Il s’en déduit que, pour assurer l’effectivité du droit de l’Union et l’indemnisation des victimes, les cas dans lesquels un assureur peut leur opposer une exception de garantie sont nécessairement limités, peu important l’existence d’un fonds de garantie.
Par suite, dès lors qu’il existait une police assurant le véhicule jusqu’à une date postérieure à l’accident, étant rappelé que dans l’affaire soumise au tribunal, le contrat a persisté après l’accident du 19 août 2019, seuls ses effets ayant été temporairement suspendus, l’assureur doit prendre en charge les conséquences pécuniaires du sinistre sans pouvoir opposer à la victime d’autres exceptions que celles admises par la directive, sauf à priver celle-ci de son effet utile.
Du tout, il y a lieu de retenir qu’interprétées à la lumière de la directive 2009/103/CE du Parlement européen et du Conseil du 16 septembre 2009, les dispositions de l’article R. 211-13 du code des assurances relatives aux exceptions qui ne sont pas opposables aux victimes et à leurs ayants droit doivent être considérées comme n’étant pas limitatives et que l’exception tirée de la suspension n’est pas opposable aux victimes d’un accident de la circulation ou à leurs ayants droit, étant de nouveau souligné que le législateur a depuis entendu supprimer cette exception du texte de l’article R. 211-13 du code des assurances.
En conséquence, la société L’équité sera condamnée, in solidum avec son assuré M. [U], à indemniser Mme [B] et ses ayants droit du dommage causé par l’accident de la circulation du 19 août 2019.
De ce fait, la mise hors de cause du FGAO, dont l’intervention est par principe subsidiaire, en cas de sinistre non garanti par un assureur, sera également prononcée.

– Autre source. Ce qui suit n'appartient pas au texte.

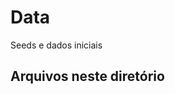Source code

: # Data

Seeds e dados iniciais

## Arquivos neste diretório

<!-- Esta seção será atualizada automaticamente -->
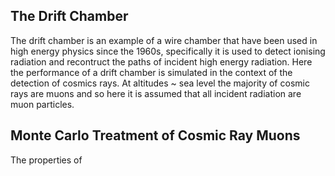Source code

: ## The Drift Chamber

The drift chamber is an example of a wire chamber that have been used in high energy physics since the 1960s, specifically it is used to detect ionising radiation and recontruct the paths of incident high energy radiation. Here the performance of a drift chamber is simulated in the context of the detection of cosmics rays. At altitudes ~ sea level the majority of cosmic rays are muons and so here it is assumed that all incident radiation are muon particles. 

## Monte Carlo Treatment of Cosmic Ray Muons

The properties of 
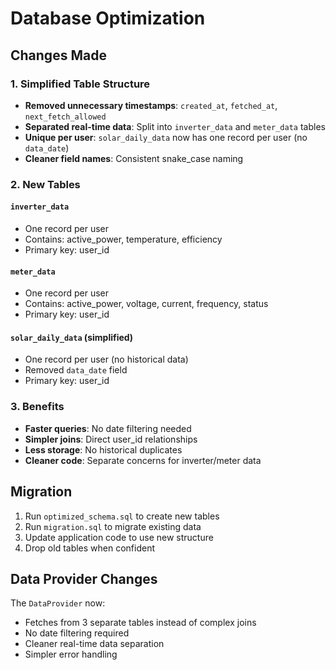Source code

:# Database Optimization

## Changes Made

### 1. Simplified Table Structure
- **Removed unnecessary timestamps**: `created_at`, `fetched_at`, `next_fetch_allowed`
- **Separated real-time data**: Split into `inverter_data` and `meter_data` tables
- **Unique per user**: `solar_daily_data` now has one record per user (no `data_date`)
- **Cleaner field names**: Consistent snake_case naming

### 2. New Tables

#### `inverter_data`
- One record per user
- Contains: active_power, temperature, efficiency
- Primary key: user_id

#### `meter_data`
- One record per user  
- Contains: active_power, voltage, current, frequency, status
- Primary key: user_id

#### `solar_daily_data` (simplified)
- One record per user (no historical data)
- Removed `data_date` field
- Primary key: user_id

### 3. Benefits
- **Faster queries**: No date filtering needed
- **Simpler joins**: Direct user_id relationships
- **Less storage**: No historical duplicates
- **Cleaner code**: Separate concerns for inverter/meter data

## Migration

1. Run `optimized_schema.sql` to create new tables
2. Run `migration.sql` to migrate existing data
3. Update application code to use new structure
4. Drop old tables when confident

## Data Provider Changes

The `DataProvider` now:
- Fetches from 3 separate tables instead of complex joins
- No date filtering required
- Cleaner real-time data separation
- Simpler error handling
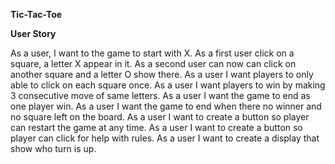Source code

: <b>Tic-Tac-Toe</b>

<b>User Story</b>

As a user, I want to the game to start with X.
As a first user click on a square, a letter X appear in it.
As a second user can now can click on another square and a letter O show there.
As a user I want players to only able to click on each square once.
As a user I want players to win by making 3 consecutive move of same letters.
As a user I want the game to end as one player win.
As a user I want the game to end when there no winner and no square left on the board.
As a user I want to create a button so player can restart the game at any time.
As a user I want to create a button so player can click for help with rules.
As a user I want to create a display that show who turn is up.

Sur les demandes de la société L’équité
A l’encontre de la société Pacifica
Conformément à l’article 1302 du code civil, « Tout paiement suppose une dette ; ce qui a été reçu sans être dû est sujet à restitution.
La restitution n’est pas admise à l’égard des obligations naturelles qui ont été volontairement acquittées ».
La société L’équité sollicite sur ce fondement le remboursement de la somme de 50.000 euros dont elle s’est acquittée entre les mains de la société Pacifica le 25 mai 2021, en exécution de la convention IRCA inter-assurances et à titre de remboursement des provisions versées par cet assureur à Mme [B], outre la somme de 71.828,98 euros versée à la victime en exécution de l’ordonnance du 16 mars 2022.
Décision du 12 Novembre 2024
4ème chambre 1ère section
N° RG 22/13682 – N° Portalis 352J-W-B7G-CYGZF
Néanmoins, compte tenu de la condamnation précédemment prononcée à l’encontre de la société L’équité, ainsi tenue d’indemniser Mme [B] et ses ayants droit des préjudices causés par l’accident, le remboursement contesté n’était pas indu et la société L’équité se trouve nécessairement mal fondée en sa demande.
Celle-ci sera par conséquent rejetée à l’égard de la société Pacifica.
A l’encontre de M. [U]
A titre subsidiaire, la société L’équité dirige sa demande en paiement de l’indu contre M. [H], soulignant que ce dernier, responsable de l’accident, a fait preuve de mauvaise foi en ne cessant de soutenir qu’il était assuré auprès de ses services au moment du sinistre, alors qu’il avait été régulièrement informé de la résiliation de son contrat survenue près de deux mois et demi avant l’accident.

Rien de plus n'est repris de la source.